И это сразу сбило меня.

- Из Пскова, - ответил я. И в том, что я ответил, уже была покорность. Из обвинителя я стал мальчишкой, которого старший расспрашивает от скуки.

- По делу или к родным? - спросил Катайков.

- На работу надеюсь устроиться, - покорно ответил я, мучаясь и проклиная себя.

Катайков кивнул головой:

- Так, так. Насчет этого в Пудоже плохо. Приходи, впрочем, ко мне. Устрою. А почему именно в Пудож? Родные есть, что ли?

- Николаев, Николай Николаевич, дядя, - сказал я, сгорая от стыда.

Катайков опять кивнул головой:

- Вряд ли что выйдет. Бедный человек и бестолковый. - Он помолчал.

Молчал и я, не зная, что сказать.

- А насчет этого, что ты говорил, - насчет Савкина, так я тебе вот что скажу: тля он. А Тлю жалеть нечего. А который человек настоящий, тот сам подымется. Тому тоже помогать нечего… - Катайков подумал, и вдруг улыбка чуть тронула углы его губ. - Впрочем, поди-ка позови этого Савкина и сам приходи - послушаешь, о чем мы с ним поговорим.

Я молча кивнул головой. Савкин по-прежнему лежал лицом вниз, держась руками за голову. Я потряс его за плечо.

- Вставайте, - сказал я. - Катайков вас зовет.

Он повернул ко мне искаженное лицо. Слюна засохла вокруг его рта, и верхняя губа была прокушена до крови. Он ничего не ответил. Трясясь мелкой дрожью, он встал и пошел за мной. Все отводили от нас глаза. Те, кто ночевал на палубе, - для того, чтобы не смущать человека, а те, кто вчера пьянствовал на деньги Савкина, - потому, что им было стыдно.

Когда мы подошли, Катайков по-прежнему смотрел в туман. Савкин стал лицом к нему и стоял опустив голову. Не знаю, чего он ждал, что он думал. Он имел право ненавидеть этого человека. Наверное, он его и ненавидел: ведь он понимал, что ничего бы не было, если бы не Катайков. Но, вероятно, он на что-то надеялся. А сейчас даже тень надежды была для него самым главным, даже тень надежды стирала все остальные чувства.

Выждав, Катайков повернулся.

- Что, Савкин, - сказал он, - глупостей вчера наделал? Не горюй - обойдется. Сколько у тебя было денег?

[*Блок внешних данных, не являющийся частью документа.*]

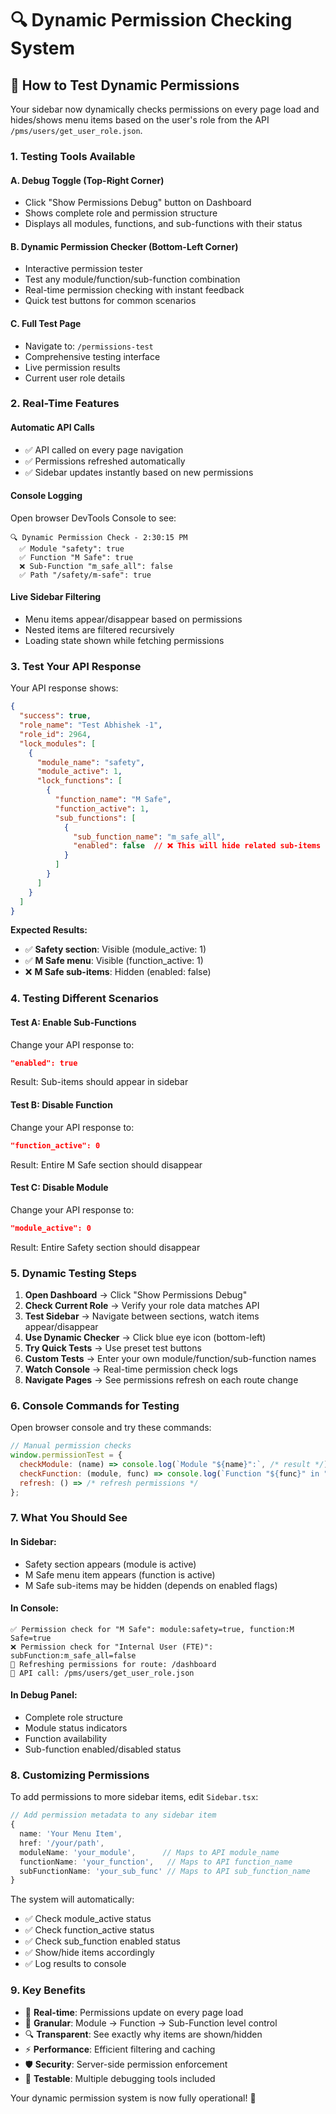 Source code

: # 🔍 Dynamic Permission Checking System

## 🚀 How to Test Dynamic Permissions

Your sidebar now dynamically checks permissions on every page load and hides/shows menu items based on the user's role from the API `/pms/users/get_user_role.json`.

### 1. **Testing Tools Available**

#### **A. Debug Toggle (Top-Right Corner)**
- Click "Show Permissions Debug" button on Dashboard
- Shows complete role and permission structure
- Displays all modules, functions, and sub-functions with their status

#### **B. Dynamic Permission Checker (Bottom-Left Corner)**  
- Interactive permission tester
- Test any module/function/sub-function combination
- Real-time permission checking with instant feedback
- Quick test buttons for common scenarios

#### **C. Full Test Page** 
- Navigate to: `/permissions-test`
- Comprehensive testing interface
- Live permission results
- Current user role details

### 2. **Real-Time Features**

#### **Automatic API Calls**
- ✅ API called on every page navigation
- ✅ Permissions refreshed automatically
- ✅ Sidebar updates instantly based on new permissions

#### **Console Logging** 
Open browser DevTools Console to see:
```
🔍 Dynamic Permission Check - 2:30:15 PM
  ✅ Module "safety": true
  ✅ Function "M Safe": true  
  ❌ Sub-Function "m_safe_all": false
  ✅ Path "/safety/m-safe": true
```

#### **Live Sidebar Filtering**
- Menu items appear/disappear based on permissions
- Nested items are filtered recursively
- Loading state shown while fetching permissions

### 3. **Test Your API Response**

Your API response shows:
```json
{
  "success": true,
  "role_name": "Test Abhishek -1", 
  "role_id": 2964,
  "lock_modules": [
    {
      "module_name": "safety",
      "module_active": 1,
      "lock_functions": [
        {
          "function_name": "M Safe",
          "function_active": 1,
          "sub_functions": [
            {
              "sub_function_name": "m_safe_all",
              "enabled": false  // ❌ This will hide related sub-items
            }
          ]
        }
      ]
    }
  ]
}
```

**Expected Results:**
- ✅ **Safety section**: Visible (module_active: 1)
- ✅ **M Safe menu**: Visible (function_active: 1)  
- ❌ **M Safe sub-items**: Hidden (enabled: false)

### 4. **Testing Different Scenarios**

#### **Test A: Enable Sub-Functions**
Change your API response to:
```json
"enabled": true
```
Result: Sub-items should appear in sidebar

#### **Test B: Disable Function** 
Change your API response to:
```json
"function_active": 0  
```
Result: Entire M Safe section should disappear

#### **Test C: Disable Module**
Change your API response to:
```json
"module_active": 0
```
Result: Entire Safety section should disappear

### 5. **Dynamic Testing Steps**

1. **Open Dashboard** → Click "Show Permissions Debug"
2. **Check Current Role** → Verify your role data matches API
3. **Test Sidebar** → Navigate between sections, watch items appear/disappear
4. **Use Dynamic Checker** → Click blue eye icon (bottom-left)
5. **Try Quick Tests** → Use preset test buttons
6. **Custom Tests** → Enter your own module/function/sub-function names
7. **Watch Console** → Real-time permission check logs
8. **Navigate Pages** → See permissions refresh on each route change

### 6. **Console Commands for Testing**

Open browser console and try these commands:
```javascript
// Manual permission checks
window.permissionTest = {
  checkModule: (name) => console.log(`Module "${name}":`, /* result */),
  checkFunction: (module, func) => console.log(`Function "${func}" in "${module}":`, /* result */),
  refresh: () => /* refresh permissions */
};
```

### 7. **What You Should See**

#### **In Sidebar:**
- Safety section appears (module is active)
- M Safe menu item appears (function is active)
- M Safe sub-items may be hidden (depends on enabled flags)

#### **In Console:**
```
✅ Permission check for "M Safe": module:safety=true, function:M Safe=true
❌ Permission check for "Internal User (FTE)": subFunction:m_safe_all=false
🔄 Refreshing permissions for route: /dashboard
📡 API call: /pms/users/get_user_role.json
```

#### **In Debug Panel:**
- Complete role structure
- Module status indicators  
- Function availability
- Sub-function enabled/disabled status

### 8. **Customizing Permissions**

To add permissions to more sidebar items, edit `Sidebar.tsx`:

```typescript
// Add permission metadata to any sidebar item
{ 
  name: 'Your Menu Item', 
  href: '/your/path',
  moduleName: 'your_module',      // Maps to API module_name
  functionName: 'your_function',   // Maps to API function_name  
  subFunctionName: 'your_sub_func' // Maps to API sub_function_name
}
```

The system will automatically:
- ✅ Check module_active status
- ✅ Check function_active status  
- ✅ Check sub_function enabled status
- ✅ Show/hide items accordingly
- ✅ Log results to console

### 9. **Key Benefits**

- 🔄 **Real-time**: Permissions update on every page load
- 🎯 **Granular**: Module → Function → Sub-Function level control
- 🔍 **Transparent**: See exactly why items are shown/hidden
- ⚡ **Performance**: Efficient filtering and caching
- 🛡️ **Security**: Server-side permission enforcement
- 🧪 **Testable**: Multiple debugging tools included

Your dynamic permission system is now fully operational! 🎉

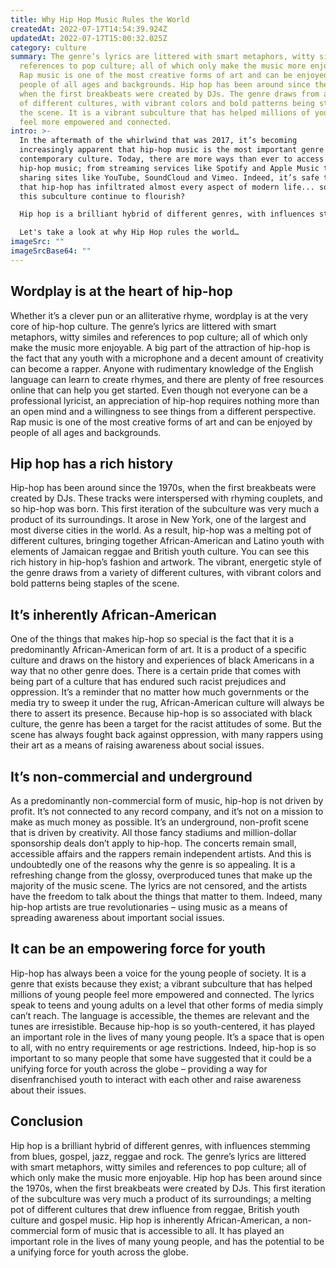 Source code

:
 ```yaml
---
title: Why Hip Hop Music Rules the World
createdAt: 2022-07-17T14:54:39.924Z
updatedAt: 2022-07-17T15:00:32.025Z
category: culture
summary: The genre’s lyrics are littered with smart metaphors, witty similes and
  references to pop culture; all of which only make the music more enjoyable.
  Rap music is one of the most creative forms of art and can be enjoyed by
  people of all ages and backgrounds. Hip hop has been around since the 1970s,
  when the first breakbeats were created by DJs. The genre draws from a variety
  of different cultures, with vibrant colors and bold patterns being staples of
  the scene. It is a vibrant subculture that has helped millions of young people
  feel more empowered and connected.
intro: >-
  In the aftermath of the whirlwind that was 2017, it’s becoming
  increasingly apparent that hip-hop music is the most important genre in
  contemporary culture. Today, there are more ways than ever to access and enjoy
  hip-hop music; from streaming services like Spotify and Apple Music to video
  sharing sites like YouTube, SoundCloud and Vimeo. Indeed, it’s safe to say
  that hip-hop has infiltrated almost every aspect of modern life... so why does
  this subculture continue to flourish? 

  Hip hop is a brilliant hybrid of different genres, with influences stemming from blues, gospel, jazz, reggae and rock. Its explosive popularity can be attributed to a number of factors: its wordplay ethos; its roots as an African-American art form; its non-commercial nature as an underground scene; and its potential as a unifying force for disenfranchised youth across the globe.

  Let's take a look at why Hip Hop rules the world…
imageSrc: ""
imageSrcBase64: ""
---
```


## Wordplay is at the heart of hip-hop

Whether it’s a clever pun or an alliterative rhyme, wordplay is at the very core of hip-hop culture. The genre’s lyrics are littered with smart metaphors, witty similes and references to pop culture; all of which only make the music more enjoyable.
A big part of the attraction of hip-hop is the fact that any youth with a microphone and a decent amount of creativity can become a rapper. Anyone with rudimentary knowledge of the English language can learn to create rhymes, and there are plenty of free resources online that can help you get started.
Even though not everyone can be a professional lyricist, an appreciation of hip-hop requires nothing more than an open mind and a willingness to see things from a different perspective. Rap music is one of the most creative forms of art and can be enjoyed by people of all ages and backgrounds.

## Hip hop has a rich history

Hip-hop has been around since the 1970s, when the first breakbeats were created by DJs. These tracks were interspersed with rhyming couplets, and so hip-hop was born.
This first iteration of the subculture was very much a product of its surroundings. It arose in New York, one of the largest and most diverse cities in the world. As a result, hip-hop was a melting pot of different cultures, bringing together African-American and Latino youth with elements of Jamaican reggae and British youth culture.
You can see this rich history in hip-hop’s fashion and artwork. The vibrant, energetic style of the genre draws from a variety of different cultures, with vibrant colors and bold patterns being staples of the scene.

## It’s inherently African-American

One of the things that makes hip-hop so special is the fact that it is a predominantly African-American form of art. It is a product of a specific culture and draws on the history and experiences of black Americans in a way that no other genre does.
There is a certain pride that comes with being part of a culture that has endured such racist prejudices and oppression. It’s a reminder that no matter how much governments or the media try to sweep it under the rug, African-American culture will always be there to assert its presence.
Because hip-hop is so associated with black culture, the genre has been a target for the racist attitudes of some. But the scene has always fought back against oppression, with many rappers using their art as a means of raising awareness about social issues.

## It’s non-commercial and underground

As a predominantly non-commercial form of music, hip-hop is not driven by profit. It’s not connected to any record company, and it’s not on a mission to make as much money as possible. It’s an underground, non-profit scene that is driven by creativity.
All those fancy stadiums and million-dollar sponsorship deals don’t apply to hip-hop. The concerts remain small, accessible affairs and the rappers remain independent artists.
And this is undoubtedly one of the reasons why the genre is so appealing. It is a refreshing change from the glossy, overproduced tunes that make up the majority of the music scene. The lyrics are not censored, and the artists have the freedom to talk about the things that matter to them.
Indeed, many hip-hop artists are true revolutionaries – using music as a means of spreading awareness about important social issues.

## It can be an empowering force for youth

Hip-hop has always been a voice for the young people of society. It is a genre that exists because they exist; a vibrant subculture that has helped millions of young people feel more empowered and connected.
The lyrics speak to teens and young adults on a level that other forms of media simply can’t reach. The language is accessible, the themes are relevant and the tunes are irresistible.
Because hip-hop is so youth-centered, it has played an important role in the lives of many young people. It’s a space that is open to all, with no entry requirements or age restrictions.
Indeed, hip-hop is so important to so many people that some have suggested that it could be a unifying force for youth across the globe – providing a way for disenfranchised youth to interact with each other and raise awareness about their issues.

## Conclusion

Hip hop is a brilliant hybrid of different genres, with influences stemming from blues, gospel, jazz, reggae and rock. The genre’s lyrics are littered with smart metaphors, witty similes and references to pop culture; all of which only make the music more enjoyable.
Hip hop has been around since the 1970s, when the first breakbeats were created by DJs. This first iteration of the subculture was very much a product of its surroundings; a melting pot of different cultures that drew influence from reggae, British youth culture and gospel music.
Hip hop is inherently African-American, a non-commercial form of music that is accessible to all. It has played an important role in the lives of many young people, and has the potential to be a unifying force for youth across the globe.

- Тридцать рублей, - сказал Савкин чуть слышно.

- На рубль, надо думать, ты сам выпил, а на остальные считай, что я угощал. Двадцать девять рублей с меня. Ну, а рубль - дело небольшое. Почему же хозяину с заработка рубль не пропить? Ничего тут плохого нет.

Савкин стоял и смотрел на Катайкова ничего не понимающими глазами. А Катайков был так спокоен, будто разговор шел самый обыкновенный. Он вынул бумажник, толстый, набитый бумажник, потершийся до блеска, стянутый черной тугой резинкой. Не торопясь он снял эту резинку, положил ее в карман, раскрыл бумажник, вынул два белых червонца, про себя сказал: «Двадцать», затем из другого отделения вынул три трешницы, положил деньги в карман, опять надел на бумажник резинку, спрятал бумажник, достал деньги, не торопясь просчитал еще раз и протянул Савкину.

- Вот, получи, - сказал он, - счет верен.

А Савкин все смотрел на него ничего не понимающими глазами. И, ничего не поняв, взял деньги. И, ничего не сказав, пошел. И, не оглянувшись, спустился в каюту.

Катайков взглянул на меня и снова чуть заметно улыбнулся.

- Вот-с, молодой человек, - сказал он. - Если туго придется, заходите. Устрою.

И я отошел от него, тоже ничего не сказав. Все смотрели на нас, пока шел разговор, и все отводили глаза от Савкина и от меня, когда мы проходили.

Сейчас только я заметил, что туман поднялся. Теперь он облаком нависал над нами, а впереди было далеко видно. Налево лежал остров, маленький остров из голого розового гранита. Впереди был лесистый берег, большие серые валуны, черные избы на белом песке, развешанные для просушки рыбачьи сети. Впереди было широкое устье реки Водлы. В это устье, пыхтя машиной, выпуская черные клубы дыма, волнуя за кормой воду, шел пароход.